◆ Assignment
Which lines run from the one containing "### Communauté et networking" to the end of the entries? Quote them exactly, and nothing else.

◆ Record set
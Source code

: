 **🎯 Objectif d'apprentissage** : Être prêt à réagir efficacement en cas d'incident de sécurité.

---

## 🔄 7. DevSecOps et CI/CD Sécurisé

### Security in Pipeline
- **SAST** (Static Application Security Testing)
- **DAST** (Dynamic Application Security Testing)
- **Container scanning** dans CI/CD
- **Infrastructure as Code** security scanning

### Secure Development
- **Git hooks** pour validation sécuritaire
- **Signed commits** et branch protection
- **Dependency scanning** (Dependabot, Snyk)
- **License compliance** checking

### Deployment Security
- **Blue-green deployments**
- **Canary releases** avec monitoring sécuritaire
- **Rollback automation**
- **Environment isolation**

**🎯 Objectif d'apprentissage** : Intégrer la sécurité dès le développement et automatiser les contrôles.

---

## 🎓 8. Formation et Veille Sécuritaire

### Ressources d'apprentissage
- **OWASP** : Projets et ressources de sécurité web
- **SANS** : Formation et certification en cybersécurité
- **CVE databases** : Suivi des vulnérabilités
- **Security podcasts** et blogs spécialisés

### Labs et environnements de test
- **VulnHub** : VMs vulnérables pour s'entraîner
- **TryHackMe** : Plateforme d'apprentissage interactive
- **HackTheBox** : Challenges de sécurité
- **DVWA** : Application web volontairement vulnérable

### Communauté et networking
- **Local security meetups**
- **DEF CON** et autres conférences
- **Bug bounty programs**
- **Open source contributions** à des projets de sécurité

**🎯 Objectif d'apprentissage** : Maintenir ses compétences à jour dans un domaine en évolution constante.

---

◆ Output below
### Communauté et networking
- **Local security meetups**
- **DEF CON** et autres conférences
- **Bug bounty programs**
- **Open source contributions** à des projets de sécurité

**🎯 Objectif d'apprentissage** : Maintenir ses compétences à jour dans un domaine en évolution constante.

---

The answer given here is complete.